The many colors of Sherman Ferguson’s drumming have been heard in settings as varied as the groups of Dizzy Gillespie, Benny Carter, Bud Shank and Shorty Rogers, to name only a few. Spend a few nights visiting local jazz rooms and there’s a better-than-average chance that you’ll hear Ferguson in action, enhancing whatever music he’s playing with his well-crafted rhythms and his thoughtful musical sensibilities.
On Tuesday at Catalina Bar & Grill, Ferguson applied those skills to his own group, Sherman Ferguson’s Jazz Union.
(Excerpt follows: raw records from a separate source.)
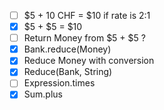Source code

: - [ ] $5 + 10 CHF = $10 if rate is 2:1
- [x] $5 + $5 = $10
- [ ] Return Money from $5 + $5 ?
- [x] Bank.reduce(Money)
- [x] Reduce Money with conversion
- [x] Reduce(Bank, String)
- [ ] Expression.times
- [x] Sum.plus
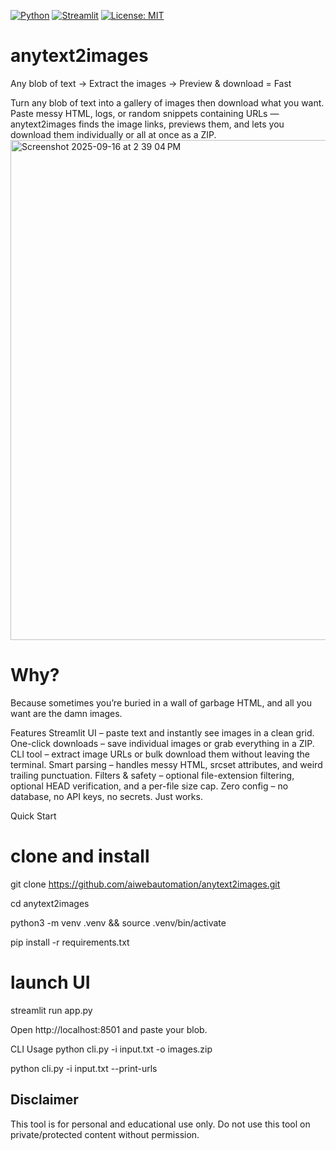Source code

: [![Python](https://img.shields.io/badge/python-3.9%2B-blue.svg)](https://www.python.org/)
[![Streamlit](https://img.shields.io/badge/streamlit-app-red.svg)](https://streamlit.io/)
[![License: MIT](https://img.shields.io/badge/License-MIT-green.svg)](LICENSE)

# anytext2images
Any blob of text → Extract the images → Preview & download = Fast

Turn any blob of text into a gallery of images then download what you want.
Paste messy HTML, logs, or random snippets containing URLs — anytext2images finds the image links, previews them, and lets you download them individually or all at once as a ZIP.
<img width="800" height="800" alt="Screenshot 2025-09-16 at 2 39 04 PM" src="https://github.com/user-attachments/assets/be51a739-9c7a-4e19-9f2f-238aff8cbfe5" />

# Why?
Because sometimes you’re buried in a wall of garbage HTML, and all you want are the damn images.

Features
Streamlit UI – paste text and instantly see images in a clean grid.
One-click downloads – save individual images or grab everything in a ZIP.
CLI tool – extract image URLs or bulk download them without leaving the terminal.
Smart parsing – handles messy HTML, srcset attributes, and weird trailing punctuation.
Filters & safety – optional file-extension filtering, optional HEAD verification, and a per-file size cap.
Zero config – no database, no API keys, no secrets. Just works.



Quick Start
# clone and install
git clone https://github.com/aiwebautomation/anytext2images.git

cd anytext2images

python3 -m venv .venv && source .venv/bin/activate

pip install -r requirements.txt

# launch UI
streamlit run app.py

Open http://localhost:8501 and paste your blob.



CLI Usage
 python cli.py -i input.txt -o images.zip
 
 python cli.py -i input.txt --print-urls

## Disclaimer
This tool is for personal and educational use only.
Do not use this tool on private/protected content without permission.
The four-piece ensemble, which also included bassist Trevor Ware and saxophonists Louis Van Taylor and Carl Randall, romped through a collection of spirited, bop-tinged pieces, vigorously driven by Ferguson’s propulsive drumming.
Two-saxophone front lines have had a long and illustrious jazz history, and the Jazz Union ensemble sound tapped into that resonance via Ferguson arrangements emphasizing the muscular sounds produced by the two instruments in tandem. The pieces ranged from bop classics to Ferguson originals and, somewhat surprisingly, a brawny take on Ornette Coleman’s “Turnaround.” Taylor’s tenor saxophone soloing was particularly impressive on the last, and even more effective on the sole number in which he switched to alto saxophone, seeming more comfortable with the smaller instrument’s timbre and flexibility.
But the heartbeat of the music was Ferguson’s drumming. Using his drum kit like an infinitely variable set of tonal devices, he added constructive musical touches to everything he played. No wonder he’s been an A-list, first-call player for so many years.